NeuroFocus uses Neuroscience to study Web surfers

Photo courtesy FastCompany

It’s easy to think that our search visitors aren’t coming with any brain at all. How can they possibly decide against what we have to offer? If they weren’t going to take action, why click on the ad?

It turns out that they do have brains, and the people at NeuroFocus know. They use neuroscience to see these brains at work with amazing brainwave measuring devices.

They’ve watched brainy humans as they surf the Web, and we can all learn something from what they see. Their findings can be found in a new report The Premium Experience: Neurological Engagement on Premium Websites.

What They See In Brainwaves

When you’ve studied a whole bunch of brainwaves, you apparently start to see patterns – at least these folks do.

There are three responses that they can recognize when test subjects visit a webpage. When deciding what to put on our landing pages, it may be helpful to consider how well our pages will deliver these responses.

Attention

They can detect sustained focus and shifts in focus when people are looking at a site.

When we design landing pages, we seek to sustain our visitors’ focus and avoid page elements that cause it to shift. This is why we remove things like site navigation, images that move, and make the most important parts of the page the most visible.

Emotional Engagement

This is the intensity of a persons emotional response. These folks apparently can tell if the response is positive (“approach motivation”) or negative (“avoidance motivation”).

This is something that good copywriters can accomplish with headlines and text. It is also why we try to avoid stock photography, as it generally offers little emotional juice.

Memory Retention

Detects when visitors find something that is personally relevant. It is “activated automatically for experiences that are personally meaningful and provide an opportunity for learning.”

It is important that your landing pages carry on the message that made the searcher click on your ad or organic listing. This response bears out the importance of teaching the visitor something along the way.

Sizing Up Sites

The NeuroFocus people wanted to know how these three response metrics – Attention, Emotional Engagement, and Memory Retention – changed when people visited different kinds of sites.

They chose three sites: The New York Times home page, the generic (non-personalized) Yahoo! home page, and the test subjects’ Facebook news feed.

NOTE: Facebook was a cosponsor of the study.

The Relationship Between Attention & Emotional Engagement

All three sites garnered high attention scores. However, their emotional engagement scores were significantly lower. The study authors point out that in general, there is an inverse relationship between attention and emotional engagement.

This is interesting.

All of the pages required a significant amount of attention due to the number of choices and items on the page – including ads. The amount of energy it takes to process all of this detracts from the emotional engagement.

This reinforces a truism of landing pages: if you want to engage a visitor emotionally, keep it simple and help them digest your page visually.

The Facebook page had the highest level of emotional engagement of the three.

The Relationship Between Relevance & Memory Retention

Of the three sites, the generic, non-personalized Yahoo! home page scored lowest on the memory retention scale.
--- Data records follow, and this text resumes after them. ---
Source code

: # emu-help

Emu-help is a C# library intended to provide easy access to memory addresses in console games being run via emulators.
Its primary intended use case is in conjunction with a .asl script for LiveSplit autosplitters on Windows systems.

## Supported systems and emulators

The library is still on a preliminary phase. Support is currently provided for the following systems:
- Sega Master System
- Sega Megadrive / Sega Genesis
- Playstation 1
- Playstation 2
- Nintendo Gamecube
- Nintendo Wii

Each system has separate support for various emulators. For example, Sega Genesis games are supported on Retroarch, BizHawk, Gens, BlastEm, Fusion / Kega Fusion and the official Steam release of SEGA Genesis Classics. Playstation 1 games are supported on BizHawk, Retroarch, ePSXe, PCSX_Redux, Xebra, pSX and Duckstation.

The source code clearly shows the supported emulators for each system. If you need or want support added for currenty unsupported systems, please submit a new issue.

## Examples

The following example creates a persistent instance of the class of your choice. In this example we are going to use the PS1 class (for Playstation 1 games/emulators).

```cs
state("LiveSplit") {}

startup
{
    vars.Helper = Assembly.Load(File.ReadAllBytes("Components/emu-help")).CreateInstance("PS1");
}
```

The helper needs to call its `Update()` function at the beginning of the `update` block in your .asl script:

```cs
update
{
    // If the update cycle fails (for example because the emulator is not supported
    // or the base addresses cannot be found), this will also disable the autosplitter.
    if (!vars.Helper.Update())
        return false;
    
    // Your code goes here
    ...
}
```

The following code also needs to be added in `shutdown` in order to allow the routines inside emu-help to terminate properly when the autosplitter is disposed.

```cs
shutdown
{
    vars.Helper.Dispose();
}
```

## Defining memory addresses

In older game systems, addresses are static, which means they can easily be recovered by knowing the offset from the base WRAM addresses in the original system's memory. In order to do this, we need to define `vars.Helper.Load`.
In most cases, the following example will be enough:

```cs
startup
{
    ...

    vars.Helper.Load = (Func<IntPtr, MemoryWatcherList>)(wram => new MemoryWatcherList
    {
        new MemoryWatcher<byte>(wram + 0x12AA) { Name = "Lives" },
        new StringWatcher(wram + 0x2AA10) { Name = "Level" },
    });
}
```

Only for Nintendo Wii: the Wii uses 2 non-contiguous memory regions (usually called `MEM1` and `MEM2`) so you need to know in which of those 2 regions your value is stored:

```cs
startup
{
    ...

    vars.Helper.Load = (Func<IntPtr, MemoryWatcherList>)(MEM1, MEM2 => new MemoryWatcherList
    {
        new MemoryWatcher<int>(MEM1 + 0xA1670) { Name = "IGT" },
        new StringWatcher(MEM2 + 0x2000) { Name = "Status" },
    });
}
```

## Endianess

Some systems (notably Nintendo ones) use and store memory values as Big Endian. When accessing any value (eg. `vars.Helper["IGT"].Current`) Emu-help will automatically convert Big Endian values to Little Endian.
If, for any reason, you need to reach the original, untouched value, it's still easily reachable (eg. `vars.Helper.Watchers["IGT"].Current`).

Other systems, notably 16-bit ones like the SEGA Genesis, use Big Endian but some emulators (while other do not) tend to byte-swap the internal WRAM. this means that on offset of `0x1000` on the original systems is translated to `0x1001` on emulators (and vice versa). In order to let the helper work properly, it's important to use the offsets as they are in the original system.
The study concludes that Facebook and the New York Times score high for different reasons.

The Facebook page scores high on memory retention because of the personal significance of the content. The  New York Times page, on the other hand, scores well because of the new information it offers and opportunities for learning.
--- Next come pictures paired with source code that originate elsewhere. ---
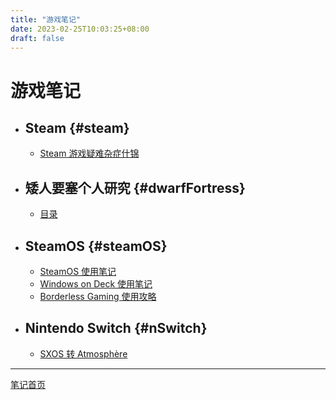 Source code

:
 ```yaml
---
title: "游戏笔记"
date: 2023-02-25T10:03:25+08:00
draft: false
---
```


# 游戏笔记

+ ## Steam {#steam}
    + [Steam 游戏疑难杂症什锦](./steamGames/steamGameError)

+ ## 矮人要塞个人研究 {#dwarfFortress}
    + [目录](./howToDwarfFortress)

+ ## SteamOS {#steamOS}
    + [SteamOS 使用笔记](./steamDeck/steamOSNotes)
    + [Windows on Deck 使用笔记](./steamDeck/winDeckNotes)
    + [Borderless Gaming 使用攻略](./steamDeck/borderlessGamingUsage)

+ ## Nintendo Switch {#nSwitch}
    + [SXOS 转 Atmosphère](./nintendo/switch/sxosToAtmosphere)

---

[笔记首页](/)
In other words, brains find relevance in personal content as well as new, informative content.

This may not be a great surprise, but it’s reassuring to hear it directly from some real brains.

Priming Visitors

The NeuroFocus people also wanted to know how these sites primed visitors, making different messages resonate with them. They exposed test subjects to three “messaging words” before and after viewing the sites and measured how much these words resonated with their brains.

Connecting

This would indicate a predisposition toward socially-oriented messages.

For-Me

Did the site make visitors more likely to resonate with the word “FOR-ME?” This would indicate the visitor is open to messages that are personalized.

Advice

This would indicate a predisposition toward informational messages.

Messaging Influences of Web Sites. Source: NeuroFocus

It is probably no surprise that Facebook visitors resonated more with the connecting message after viewing the site, but had the smallest response increase to advice. The New York Times had the smallest increase in visitors’ response to connecting. Yahoo! showed an average increase in all three areas.
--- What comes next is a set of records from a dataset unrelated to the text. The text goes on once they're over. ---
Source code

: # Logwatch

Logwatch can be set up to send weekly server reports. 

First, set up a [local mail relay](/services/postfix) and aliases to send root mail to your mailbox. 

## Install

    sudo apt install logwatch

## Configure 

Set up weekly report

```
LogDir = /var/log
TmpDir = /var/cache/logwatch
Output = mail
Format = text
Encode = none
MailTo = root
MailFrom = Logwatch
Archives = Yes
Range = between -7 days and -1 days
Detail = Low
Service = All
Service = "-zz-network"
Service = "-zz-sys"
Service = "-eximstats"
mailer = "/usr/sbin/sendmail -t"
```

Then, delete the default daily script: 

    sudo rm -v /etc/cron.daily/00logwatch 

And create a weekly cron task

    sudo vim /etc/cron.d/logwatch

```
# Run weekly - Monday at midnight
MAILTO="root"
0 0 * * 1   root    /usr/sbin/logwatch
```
They were all seen as “For-Me” sites by the test subjects.

The study goes on to expand these metrics for men vs. women. It also compares online advertising to TV-based commercials. I’ll let you explore these on your own.

Lessons Learned

You don’t have to study neuroscience to understand some important relationships between our search ads and the sites to which they lead.

1. Our ads will prime our visitors for a certain kind of message on our landing pages. Ads that ask visitors to “join” might do well to include social proof on their landing pages, for example. Ads that offer something educational for the searcher should avoid talking about the product or company on the landing page, and keep it to For-Me benefits.

2. If we want our message to have an emotional impact on the visitor, we should keep things simple. This may be why home pages perform so poorly as landing pages. It takes too much attention to process these pages to gain an emotional connection.

3. Relevance is the key to memory retention. If we are remarketing to those who abandon, we want our ads and landing pages to have personal relevance or opportunities to learn something new.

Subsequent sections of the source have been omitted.